The Scottish-based Northern Irish playwright David Ireland is also known for the wildness of his imagination, and for his embrace of extreme situations that lend themselves to the bloodiest black comedy; but his latest short lunchtime piece for A Play, A Pie And A Pint finds that wildness reined in and magnificently well used, to provide the simmering power behind this brief dialogue for two characters. Not Now is set in a Belfast kitchen, where young Matthew is reeling from the recent death of his father, and feeling hesitant about leaving his mother to go to London for a long-awaited audition at RADA, even as he practises his chosen Shakespeare speech, the “winter of discontent” soliloquy from Richard III.

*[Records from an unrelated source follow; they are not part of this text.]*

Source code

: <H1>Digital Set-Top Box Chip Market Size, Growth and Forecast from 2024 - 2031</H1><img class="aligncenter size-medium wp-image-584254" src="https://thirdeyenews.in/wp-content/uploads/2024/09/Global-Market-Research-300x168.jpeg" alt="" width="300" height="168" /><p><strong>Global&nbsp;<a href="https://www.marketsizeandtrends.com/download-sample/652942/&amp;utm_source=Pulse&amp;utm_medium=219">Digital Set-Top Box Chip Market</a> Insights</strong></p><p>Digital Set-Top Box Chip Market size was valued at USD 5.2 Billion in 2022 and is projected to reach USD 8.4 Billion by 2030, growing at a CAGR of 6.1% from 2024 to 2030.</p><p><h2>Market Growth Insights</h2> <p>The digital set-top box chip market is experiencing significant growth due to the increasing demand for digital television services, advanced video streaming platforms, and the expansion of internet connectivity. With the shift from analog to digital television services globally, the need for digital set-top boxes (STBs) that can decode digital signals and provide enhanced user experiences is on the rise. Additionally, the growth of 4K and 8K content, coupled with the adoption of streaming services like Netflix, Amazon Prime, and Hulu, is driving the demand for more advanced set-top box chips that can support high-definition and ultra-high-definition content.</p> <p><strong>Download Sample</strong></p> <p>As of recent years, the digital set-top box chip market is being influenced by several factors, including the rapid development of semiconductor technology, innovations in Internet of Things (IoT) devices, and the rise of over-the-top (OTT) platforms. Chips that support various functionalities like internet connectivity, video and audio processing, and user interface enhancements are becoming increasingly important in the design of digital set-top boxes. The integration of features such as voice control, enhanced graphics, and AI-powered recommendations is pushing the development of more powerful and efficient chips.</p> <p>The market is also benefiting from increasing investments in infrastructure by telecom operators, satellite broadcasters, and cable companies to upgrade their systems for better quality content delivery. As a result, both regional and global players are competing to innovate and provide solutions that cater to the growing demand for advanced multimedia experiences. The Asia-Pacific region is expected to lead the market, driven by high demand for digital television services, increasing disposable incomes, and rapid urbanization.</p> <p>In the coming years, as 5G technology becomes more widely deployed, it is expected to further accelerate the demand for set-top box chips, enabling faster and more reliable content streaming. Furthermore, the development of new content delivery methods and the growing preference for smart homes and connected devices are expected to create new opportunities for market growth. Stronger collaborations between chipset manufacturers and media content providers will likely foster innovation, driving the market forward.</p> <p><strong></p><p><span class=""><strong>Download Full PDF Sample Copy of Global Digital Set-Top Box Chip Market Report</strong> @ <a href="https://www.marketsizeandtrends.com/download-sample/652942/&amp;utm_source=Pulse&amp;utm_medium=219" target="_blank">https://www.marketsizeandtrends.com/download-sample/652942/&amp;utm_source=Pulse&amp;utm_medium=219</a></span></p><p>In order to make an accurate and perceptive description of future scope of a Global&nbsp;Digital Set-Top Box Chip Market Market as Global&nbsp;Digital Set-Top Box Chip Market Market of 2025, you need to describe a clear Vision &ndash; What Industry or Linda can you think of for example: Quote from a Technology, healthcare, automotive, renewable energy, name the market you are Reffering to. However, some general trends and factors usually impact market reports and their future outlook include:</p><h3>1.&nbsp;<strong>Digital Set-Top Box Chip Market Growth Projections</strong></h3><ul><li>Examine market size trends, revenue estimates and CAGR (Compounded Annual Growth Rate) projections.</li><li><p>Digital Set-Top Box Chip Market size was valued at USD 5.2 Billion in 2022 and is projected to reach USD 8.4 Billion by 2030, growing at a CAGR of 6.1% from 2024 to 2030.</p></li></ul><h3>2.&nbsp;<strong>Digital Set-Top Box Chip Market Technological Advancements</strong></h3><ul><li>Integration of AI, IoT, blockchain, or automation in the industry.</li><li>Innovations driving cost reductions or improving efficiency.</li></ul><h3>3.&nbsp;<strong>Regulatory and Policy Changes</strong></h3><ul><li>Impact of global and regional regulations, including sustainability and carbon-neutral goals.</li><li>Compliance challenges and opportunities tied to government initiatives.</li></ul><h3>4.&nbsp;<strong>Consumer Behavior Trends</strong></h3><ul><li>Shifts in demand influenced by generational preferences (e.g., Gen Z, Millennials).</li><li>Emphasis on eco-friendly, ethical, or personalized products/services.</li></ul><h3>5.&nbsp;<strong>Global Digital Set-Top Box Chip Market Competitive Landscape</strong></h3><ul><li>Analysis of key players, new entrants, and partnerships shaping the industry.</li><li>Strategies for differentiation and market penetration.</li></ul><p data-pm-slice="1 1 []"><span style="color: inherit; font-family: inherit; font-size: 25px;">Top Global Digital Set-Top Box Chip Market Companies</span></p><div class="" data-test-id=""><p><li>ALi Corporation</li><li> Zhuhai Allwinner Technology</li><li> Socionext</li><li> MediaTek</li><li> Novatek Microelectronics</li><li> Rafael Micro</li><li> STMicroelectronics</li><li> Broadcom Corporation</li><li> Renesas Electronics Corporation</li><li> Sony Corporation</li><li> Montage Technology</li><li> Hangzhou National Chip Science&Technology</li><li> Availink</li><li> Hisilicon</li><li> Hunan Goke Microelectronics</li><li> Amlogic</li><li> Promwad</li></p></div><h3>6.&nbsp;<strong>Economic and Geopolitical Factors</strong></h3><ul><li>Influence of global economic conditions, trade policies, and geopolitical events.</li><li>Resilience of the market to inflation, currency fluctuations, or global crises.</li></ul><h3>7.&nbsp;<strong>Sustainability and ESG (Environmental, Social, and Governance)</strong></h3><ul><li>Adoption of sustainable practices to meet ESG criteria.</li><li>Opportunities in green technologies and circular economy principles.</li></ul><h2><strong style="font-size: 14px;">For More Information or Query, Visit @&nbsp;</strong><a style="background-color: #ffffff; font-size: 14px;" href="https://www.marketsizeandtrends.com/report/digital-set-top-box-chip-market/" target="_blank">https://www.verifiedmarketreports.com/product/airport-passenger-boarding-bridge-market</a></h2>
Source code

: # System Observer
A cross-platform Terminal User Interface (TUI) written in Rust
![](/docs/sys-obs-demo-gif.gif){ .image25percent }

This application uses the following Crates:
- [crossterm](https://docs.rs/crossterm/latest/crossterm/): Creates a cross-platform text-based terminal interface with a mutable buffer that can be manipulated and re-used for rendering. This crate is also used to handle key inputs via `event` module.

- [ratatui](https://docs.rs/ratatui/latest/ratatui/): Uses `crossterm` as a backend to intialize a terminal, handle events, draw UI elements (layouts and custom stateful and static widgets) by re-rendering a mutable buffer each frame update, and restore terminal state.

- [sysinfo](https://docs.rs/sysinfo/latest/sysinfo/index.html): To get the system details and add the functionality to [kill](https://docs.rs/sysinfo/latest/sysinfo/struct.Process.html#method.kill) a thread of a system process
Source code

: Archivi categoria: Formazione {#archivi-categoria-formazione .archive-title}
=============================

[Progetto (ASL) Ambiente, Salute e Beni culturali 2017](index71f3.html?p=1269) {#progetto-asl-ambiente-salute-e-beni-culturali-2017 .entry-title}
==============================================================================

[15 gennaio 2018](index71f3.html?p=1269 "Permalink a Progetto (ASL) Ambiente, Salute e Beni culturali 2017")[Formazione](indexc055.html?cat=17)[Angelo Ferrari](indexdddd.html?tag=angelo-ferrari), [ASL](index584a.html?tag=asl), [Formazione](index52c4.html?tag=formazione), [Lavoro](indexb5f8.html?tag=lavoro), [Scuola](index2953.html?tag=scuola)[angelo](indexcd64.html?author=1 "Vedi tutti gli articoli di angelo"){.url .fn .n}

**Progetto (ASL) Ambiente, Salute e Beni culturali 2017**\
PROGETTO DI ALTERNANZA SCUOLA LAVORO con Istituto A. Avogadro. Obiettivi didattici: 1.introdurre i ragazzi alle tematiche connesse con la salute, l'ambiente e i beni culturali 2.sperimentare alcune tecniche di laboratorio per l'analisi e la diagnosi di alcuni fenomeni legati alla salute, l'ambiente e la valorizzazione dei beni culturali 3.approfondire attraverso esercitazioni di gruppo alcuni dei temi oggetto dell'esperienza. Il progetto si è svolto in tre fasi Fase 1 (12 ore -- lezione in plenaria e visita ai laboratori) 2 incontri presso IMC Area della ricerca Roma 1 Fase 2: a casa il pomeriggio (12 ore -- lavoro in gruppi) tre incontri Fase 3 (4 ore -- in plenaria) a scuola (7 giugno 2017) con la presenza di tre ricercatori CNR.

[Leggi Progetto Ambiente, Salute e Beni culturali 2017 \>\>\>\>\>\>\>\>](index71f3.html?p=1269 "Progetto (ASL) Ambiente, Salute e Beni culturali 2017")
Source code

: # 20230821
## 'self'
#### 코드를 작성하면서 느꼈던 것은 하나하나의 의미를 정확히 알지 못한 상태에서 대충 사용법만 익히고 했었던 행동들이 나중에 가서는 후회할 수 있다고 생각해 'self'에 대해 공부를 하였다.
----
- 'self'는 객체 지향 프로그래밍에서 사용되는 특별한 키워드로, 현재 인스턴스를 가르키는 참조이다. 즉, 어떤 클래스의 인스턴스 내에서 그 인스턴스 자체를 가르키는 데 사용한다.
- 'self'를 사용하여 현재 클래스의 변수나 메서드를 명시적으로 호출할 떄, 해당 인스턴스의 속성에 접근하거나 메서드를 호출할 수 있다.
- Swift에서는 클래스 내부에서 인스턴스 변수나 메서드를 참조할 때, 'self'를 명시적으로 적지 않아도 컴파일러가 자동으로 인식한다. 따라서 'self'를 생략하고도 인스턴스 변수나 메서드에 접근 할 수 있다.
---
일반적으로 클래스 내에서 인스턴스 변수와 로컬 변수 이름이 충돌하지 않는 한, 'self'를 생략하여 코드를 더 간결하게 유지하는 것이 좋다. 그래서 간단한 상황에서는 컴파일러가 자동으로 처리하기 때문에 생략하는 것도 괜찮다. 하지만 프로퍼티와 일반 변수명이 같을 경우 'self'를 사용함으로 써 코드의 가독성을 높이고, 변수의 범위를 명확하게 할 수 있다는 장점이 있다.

His bachelor uncle Ray appears, ready to drive him to the airport; and over the next 50 minutes, the two fall into a perfectly-observed and sometimes hilarious exchange of views that ranges from Ray’s opinion on how Matthew should tackle the speech, through brief but telling thoughts on culture, national identity and voice, to profound matters of war and peace, explored both in the soliloquy, and in a moment of tense revelation about Matthew’s father’s past during the Troubles. In Becky Hope Palmer’s production, Martin Quinn and Harry Ward deliver two flawless performances; in a play that finally offers a brief but searing glimpse of the power of theatre itself, at its best, to leap all our self-imposed barriers of identity and culture, and to speak to the continuing trauma of a troubled Belfast neighbourhood, in the language of an English playwright who died more than 400 years ago.